:: RECORDED INFORMATION ::
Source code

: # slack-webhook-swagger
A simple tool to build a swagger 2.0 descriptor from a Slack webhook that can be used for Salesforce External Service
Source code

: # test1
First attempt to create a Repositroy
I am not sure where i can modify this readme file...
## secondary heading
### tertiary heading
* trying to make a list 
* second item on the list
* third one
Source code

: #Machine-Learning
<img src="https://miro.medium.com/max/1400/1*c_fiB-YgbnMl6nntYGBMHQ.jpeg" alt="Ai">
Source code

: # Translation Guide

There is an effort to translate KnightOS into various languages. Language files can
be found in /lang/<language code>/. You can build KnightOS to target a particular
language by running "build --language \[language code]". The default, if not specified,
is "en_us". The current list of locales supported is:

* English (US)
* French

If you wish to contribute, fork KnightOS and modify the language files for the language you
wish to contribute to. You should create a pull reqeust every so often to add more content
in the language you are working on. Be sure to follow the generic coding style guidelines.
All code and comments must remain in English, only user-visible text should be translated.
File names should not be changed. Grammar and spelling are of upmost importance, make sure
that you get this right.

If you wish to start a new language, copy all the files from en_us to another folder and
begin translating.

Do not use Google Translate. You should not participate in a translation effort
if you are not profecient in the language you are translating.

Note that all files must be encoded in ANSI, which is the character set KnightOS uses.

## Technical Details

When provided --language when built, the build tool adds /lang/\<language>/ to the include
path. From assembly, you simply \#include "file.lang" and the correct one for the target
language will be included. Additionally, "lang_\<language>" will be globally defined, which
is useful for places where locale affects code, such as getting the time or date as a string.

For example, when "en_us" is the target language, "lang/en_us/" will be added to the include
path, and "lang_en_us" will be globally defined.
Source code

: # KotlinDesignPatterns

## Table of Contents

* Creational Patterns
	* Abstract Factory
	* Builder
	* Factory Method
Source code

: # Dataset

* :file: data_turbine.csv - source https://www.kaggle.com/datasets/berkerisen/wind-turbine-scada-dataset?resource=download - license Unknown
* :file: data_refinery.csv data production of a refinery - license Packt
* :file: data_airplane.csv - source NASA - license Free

:: WHAT IS EXPECTED ::
Lines after the one containing "# Translation Guide" are not wanted; repeat exactly each line above from the first up to and including it.

:: ANSWER SECTION ::
Source code

: # slack-webhook-swagger
A simple tool to build a swagger 2.0 descriptor from a Slack webhook that can be used for Salesforce External Service
Source code

: # test1
First attempt to create a Repositroy
I am not sure where i can modify this readme file...
## secondary heading
### tertiary heading
* trying to make a list 
* second item on the list
* third one
Source code

: #Machine-Learning
<img src="https://miro.medium.com/max/1400/1*c_fiB-YgbnMl6nntYGBMHQ.jpeg" alt="Ai">
Source code

: # Translation Guide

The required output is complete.